- [Supplied material]
•••
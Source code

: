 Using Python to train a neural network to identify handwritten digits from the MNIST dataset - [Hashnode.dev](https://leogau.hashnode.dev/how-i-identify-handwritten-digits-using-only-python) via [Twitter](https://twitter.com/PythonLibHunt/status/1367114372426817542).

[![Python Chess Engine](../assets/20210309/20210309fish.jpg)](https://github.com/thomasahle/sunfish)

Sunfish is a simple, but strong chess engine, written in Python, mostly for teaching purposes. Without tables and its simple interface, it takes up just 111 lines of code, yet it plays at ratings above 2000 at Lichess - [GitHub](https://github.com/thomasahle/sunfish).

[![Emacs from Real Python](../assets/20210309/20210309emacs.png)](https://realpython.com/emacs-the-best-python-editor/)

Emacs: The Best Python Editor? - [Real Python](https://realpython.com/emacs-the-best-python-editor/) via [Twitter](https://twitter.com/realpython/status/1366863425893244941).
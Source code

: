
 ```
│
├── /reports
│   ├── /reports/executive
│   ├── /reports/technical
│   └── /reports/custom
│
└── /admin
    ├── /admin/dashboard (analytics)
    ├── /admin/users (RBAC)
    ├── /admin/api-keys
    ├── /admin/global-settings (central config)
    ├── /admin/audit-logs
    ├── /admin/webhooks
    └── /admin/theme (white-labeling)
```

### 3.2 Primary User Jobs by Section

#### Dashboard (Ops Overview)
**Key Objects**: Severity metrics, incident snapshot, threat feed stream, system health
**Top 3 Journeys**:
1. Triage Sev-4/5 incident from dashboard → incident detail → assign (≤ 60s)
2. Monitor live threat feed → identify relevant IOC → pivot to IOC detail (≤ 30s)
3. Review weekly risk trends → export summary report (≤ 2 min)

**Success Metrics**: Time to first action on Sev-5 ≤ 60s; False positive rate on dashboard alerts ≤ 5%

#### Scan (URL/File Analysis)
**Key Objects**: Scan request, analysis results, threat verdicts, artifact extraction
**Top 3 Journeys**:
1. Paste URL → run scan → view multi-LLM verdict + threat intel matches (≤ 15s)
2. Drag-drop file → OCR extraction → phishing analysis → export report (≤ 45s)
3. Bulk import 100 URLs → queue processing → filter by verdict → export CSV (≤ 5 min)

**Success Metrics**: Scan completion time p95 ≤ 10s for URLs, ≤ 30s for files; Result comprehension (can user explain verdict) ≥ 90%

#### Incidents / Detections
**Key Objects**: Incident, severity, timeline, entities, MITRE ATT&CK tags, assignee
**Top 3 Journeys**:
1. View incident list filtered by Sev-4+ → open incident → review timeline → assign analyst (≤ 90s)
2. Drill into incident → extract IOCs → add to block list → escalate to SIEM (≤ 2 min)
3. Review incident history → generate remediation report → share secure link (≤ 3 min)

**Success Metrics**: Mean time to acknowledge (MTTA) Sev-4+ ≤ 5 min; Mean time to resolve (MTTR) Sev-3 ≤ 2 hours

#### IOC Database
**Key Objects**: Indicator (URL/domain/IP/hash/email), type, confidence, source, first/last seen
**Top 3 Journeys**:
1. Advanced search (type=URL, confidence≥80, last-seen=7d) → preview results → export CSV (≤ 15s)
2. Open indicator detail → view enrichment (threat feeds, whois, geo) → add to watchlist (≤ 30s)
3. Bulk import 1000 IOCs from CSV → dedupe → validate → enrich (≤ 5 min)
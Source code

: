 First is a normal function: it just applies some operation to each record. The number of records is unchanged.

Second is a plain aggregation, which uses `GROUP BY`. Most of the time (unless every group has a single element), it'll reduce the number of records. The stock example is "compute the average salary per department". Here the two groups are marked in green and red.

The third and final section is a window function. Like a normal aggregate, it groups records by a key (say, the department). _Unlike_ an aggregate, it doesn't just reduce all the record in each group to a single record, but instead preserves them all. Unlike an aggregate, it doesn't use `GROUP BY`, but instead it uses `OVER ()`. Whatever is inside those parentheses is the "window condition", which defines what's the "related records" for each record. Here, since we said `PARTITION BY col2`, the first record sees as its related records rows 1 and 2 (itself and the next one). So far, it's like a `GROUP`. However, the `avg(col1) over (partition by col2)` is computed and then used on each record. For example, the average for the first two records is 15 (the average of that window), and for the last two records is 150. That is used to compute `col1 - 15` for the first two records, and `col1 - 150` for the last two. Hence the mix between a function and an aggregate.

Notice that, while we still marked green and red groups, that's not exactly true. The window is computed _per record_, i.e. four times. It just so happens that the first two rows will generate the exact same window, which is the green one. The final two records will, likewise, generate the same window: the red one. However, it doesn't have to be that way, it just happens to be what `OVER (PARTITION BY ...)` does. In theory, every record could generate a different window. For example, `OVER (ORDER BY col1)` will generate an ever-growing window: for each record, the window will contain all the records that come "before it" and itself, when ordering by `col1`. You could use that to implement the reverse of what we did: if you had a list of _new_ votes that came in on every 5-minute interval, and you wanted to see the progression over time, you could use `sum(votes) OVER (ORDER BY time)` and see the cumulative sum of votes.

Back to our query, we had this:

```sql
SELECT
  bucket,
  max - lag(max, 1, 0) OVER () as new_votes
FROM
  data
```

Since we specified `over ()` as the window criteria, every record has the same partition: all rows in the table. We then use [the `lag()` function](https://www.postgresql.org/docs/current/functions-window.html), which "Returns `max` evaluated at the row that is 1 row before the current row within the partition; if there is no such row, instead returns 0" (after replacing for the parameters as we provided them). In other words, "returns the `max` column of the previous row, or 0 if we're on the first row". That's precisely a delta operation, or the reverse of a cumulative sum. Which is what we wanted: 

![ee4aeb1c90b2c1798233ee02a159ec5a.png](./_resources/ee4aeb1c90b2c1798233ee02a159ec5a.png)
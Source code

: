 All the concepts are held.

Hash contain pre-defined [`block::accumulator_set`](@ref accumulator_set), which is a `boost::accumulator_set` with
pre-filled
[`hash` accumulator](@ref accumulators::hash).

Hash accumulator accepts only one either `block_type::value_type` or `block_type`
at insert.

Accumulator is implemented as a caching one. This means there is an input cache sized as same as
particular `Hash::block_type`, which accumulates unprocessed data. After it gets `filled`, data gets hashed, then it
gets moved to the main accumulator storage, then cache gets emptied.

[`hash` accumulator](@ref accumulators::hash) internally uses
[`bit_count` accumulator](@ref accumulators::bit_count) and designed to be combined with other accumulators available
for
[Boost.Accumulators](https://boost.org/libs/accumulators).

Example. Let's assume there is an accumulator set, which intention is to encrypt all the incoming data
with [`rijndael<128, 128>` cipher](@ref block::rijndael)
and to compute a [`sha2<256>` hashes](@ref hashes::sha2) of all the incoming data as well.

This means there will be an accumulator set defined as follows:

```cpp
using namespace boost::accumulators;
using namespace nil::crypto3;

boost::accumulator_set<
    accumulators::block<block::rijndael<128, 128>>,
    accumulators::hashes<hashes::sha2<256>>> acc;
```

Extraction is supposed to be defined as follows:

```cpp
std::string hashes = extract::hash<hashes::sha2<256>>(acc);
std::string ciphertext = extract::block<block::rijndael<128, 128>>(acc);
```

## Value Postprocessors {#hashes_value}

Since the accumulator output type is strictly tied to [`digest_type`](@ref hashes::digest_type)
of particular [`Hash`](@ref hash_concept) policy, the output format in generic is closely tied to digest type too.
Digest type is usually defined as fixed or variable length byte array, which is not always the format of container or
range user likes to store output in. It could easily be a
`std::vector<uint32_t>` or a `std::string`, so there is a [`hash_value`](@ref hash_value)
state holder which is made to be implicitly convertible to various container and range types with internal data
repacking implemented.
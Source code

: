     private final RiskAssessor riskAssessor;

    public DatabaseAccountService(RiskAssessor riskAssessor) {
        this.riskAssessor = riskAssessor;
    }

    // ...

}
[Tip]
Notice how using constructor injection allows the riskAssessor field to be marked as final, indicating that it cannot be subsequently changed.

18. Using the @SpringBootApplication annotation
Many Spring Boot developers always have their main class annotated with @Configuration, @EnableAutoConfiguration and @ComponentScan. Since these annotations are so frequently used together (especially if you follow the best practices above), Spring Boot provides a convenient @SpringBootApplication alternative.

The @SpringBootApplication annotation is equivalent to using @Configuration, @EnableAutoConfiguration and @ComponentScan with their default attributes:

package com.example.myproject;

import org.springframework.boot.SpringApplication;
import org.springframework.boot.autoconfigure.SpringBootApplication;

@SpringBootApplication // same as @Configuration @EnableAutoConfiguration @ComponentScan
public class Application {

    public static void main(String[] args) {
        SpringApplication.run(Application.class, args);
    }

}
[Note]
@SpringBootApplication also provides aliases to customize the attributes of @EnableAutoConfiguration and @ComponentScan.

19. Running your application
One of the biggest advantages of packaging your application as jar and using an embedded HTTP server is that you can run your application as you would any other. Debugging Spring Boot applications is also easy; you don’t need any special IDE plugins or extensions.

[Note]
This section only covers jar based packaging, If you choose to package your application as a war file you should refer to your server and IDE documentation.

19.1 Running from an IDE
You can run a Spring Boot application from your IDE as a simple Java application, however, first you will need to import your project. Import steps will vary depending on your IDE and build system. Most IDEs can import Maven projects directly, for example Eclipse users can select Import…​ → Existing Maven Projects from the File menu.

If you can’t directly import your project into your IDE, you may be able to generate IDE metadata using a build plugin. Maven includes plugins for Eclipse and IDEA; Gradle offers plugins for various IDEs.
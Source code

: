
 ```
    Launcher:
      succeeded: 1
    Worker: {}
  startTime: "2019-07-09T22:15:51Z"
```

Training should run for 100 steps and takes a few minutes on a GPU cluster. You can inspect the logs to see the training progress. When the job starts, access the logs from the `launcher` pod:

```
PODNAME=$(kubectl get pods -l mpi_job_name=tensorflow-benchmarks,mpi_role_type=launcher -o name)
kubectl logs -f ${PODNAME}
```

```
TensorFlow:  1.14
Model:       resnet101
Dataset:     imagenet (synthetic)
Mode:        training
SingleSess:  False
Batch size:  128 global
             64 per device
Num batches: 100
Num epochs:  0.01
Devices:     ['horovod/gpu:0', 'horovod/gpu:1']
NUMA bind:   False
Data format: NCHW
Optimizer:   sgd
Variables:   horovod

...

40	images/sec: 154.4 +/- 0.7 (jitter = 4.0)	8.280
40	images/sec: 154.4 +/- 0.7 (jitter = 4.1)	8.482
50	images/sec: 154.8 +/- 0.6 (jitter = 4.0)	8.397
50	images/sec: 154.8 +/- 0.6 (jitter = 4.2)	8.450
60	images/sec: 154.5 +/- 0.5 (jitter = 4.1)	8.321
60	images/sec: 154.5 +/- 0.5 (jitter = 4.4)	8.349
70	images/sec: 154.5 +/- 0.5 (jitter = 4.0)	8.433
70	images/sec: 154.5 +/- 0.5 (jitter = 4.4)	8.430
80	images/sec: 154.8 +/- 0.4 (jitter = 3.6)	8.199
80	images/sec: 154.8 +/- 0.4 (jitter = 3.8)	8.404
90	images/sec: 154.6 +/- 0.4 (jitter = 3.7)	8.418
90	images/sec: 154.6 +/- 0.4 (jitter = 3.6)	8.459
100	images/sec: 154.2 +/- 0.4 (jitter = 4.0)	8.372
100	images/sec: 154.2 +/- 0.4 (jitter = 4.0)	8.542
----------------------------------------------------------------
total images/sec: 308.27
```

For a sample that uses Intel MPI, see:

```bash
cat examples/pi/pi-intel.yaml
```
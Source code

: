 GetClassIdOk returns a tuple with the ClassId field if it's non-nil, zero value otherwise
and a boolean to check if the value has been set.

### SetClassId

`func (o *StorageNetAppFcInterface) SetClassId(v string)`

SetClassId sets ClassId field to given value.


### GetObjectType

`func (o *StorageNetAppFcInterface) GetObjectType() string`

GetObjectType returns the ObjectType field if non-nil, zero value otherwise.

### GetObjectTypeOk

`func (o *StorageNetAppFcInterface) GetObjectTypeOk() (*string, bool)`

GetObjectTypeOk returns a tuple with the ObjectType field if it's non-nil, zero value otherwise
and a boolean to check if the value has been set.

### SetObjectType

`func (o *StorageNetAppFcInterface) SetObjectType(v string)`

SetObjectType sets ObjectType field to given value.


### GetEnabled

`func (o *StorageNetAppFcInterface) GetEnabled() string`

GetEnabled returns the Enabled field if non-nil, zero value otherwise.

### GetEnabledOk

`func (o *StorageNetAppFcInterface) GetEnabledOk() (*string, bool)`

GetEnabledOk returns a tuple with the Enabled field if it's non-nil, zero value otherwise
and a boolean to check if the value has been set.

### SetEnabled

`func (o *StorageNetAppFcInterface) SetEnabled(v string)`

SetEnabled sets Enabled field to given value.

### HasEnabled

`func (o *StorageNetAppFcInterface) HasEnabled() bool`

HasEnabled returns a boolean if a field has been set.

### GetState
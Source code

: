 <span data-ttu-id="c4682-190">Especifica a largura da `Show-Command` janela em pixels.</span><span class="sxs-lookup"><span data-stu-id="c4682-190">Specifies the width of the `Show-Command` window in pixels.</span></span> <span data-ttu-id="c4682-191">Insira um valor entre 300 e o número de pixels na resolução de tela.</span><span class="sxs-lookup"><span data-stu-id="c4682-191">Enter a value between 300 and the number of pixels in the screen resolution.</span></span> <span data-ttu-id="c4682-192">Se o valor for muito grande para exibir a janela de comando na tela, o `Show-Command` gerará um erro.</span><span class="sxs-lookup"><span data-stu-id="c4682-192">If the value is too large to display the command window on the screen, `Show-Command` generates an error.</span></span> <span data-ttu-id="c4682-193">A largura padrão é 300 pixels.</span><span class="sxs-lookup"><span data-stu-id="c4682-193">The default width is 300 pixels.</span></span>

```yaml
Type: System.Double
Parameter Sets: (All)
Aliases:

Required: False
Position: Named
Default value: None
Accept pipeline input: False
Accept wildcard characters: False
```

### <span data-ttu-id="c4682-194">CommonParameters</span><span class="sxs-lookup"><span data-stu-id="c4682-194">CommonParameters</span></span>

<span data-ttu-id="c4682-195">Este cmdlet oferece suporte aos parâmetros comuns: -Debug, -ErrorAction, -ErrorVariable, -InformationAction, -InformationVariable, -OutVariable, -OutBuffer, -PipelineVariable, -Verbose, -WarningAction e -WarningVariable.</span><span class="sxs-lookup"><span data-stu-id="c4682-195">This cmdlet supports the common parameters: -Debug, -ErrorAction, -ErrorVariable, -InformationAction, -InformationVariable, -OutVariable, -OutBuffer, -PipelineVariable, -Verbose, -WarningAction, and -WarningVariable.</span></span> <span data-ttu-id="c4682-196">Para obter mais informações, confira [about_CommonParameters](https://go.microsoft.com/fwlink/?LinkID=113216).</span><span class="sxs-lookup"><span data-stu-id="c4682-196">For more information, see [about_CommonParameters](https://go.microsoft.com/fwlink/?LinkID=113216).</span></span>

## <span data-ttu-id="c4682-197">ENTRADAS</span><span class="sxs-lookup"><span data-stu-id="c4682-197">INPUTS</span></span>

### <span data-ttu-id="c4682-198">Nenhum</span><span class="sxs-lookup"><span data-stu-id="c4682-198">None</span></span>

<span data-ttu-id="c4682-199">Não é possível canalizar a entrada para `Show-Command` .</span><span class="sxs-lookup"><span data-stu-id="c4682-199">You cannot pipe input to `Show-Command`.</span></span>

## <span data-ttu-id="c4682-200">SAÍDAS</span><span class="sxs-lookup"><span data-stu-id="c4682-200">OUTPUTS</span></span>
•••
- [Problem requirements] Starting at the line that has "final RiskAssessor riskAssessor;" and ending at the line that has "Many Spring Boot", please write out the lines above exactly, leaving out all others.

- [Response to this task]
:     private final RiskAssessor riskAssessor;

    public DatabaseAccountService(RiskAssessor riskAssessor) {
        this.riskAssessor = riskAssessor;
    }

    // ...

}
[Tip]
Notice how using constructor injection allows the riskAssessor field to be marked as final, indicating that it cannot be subsequently changed.

18. Using the @SpringBootApplication annotation
Many Spring Boot developers always have their main class annotated with @Configuration, @EnableAutoConfiguration and @ComponentScan. Since these annotations are so frequently used together (especially if you follow the best practices above), Spring Boot provides a convenient @SpringBootApplication alternative.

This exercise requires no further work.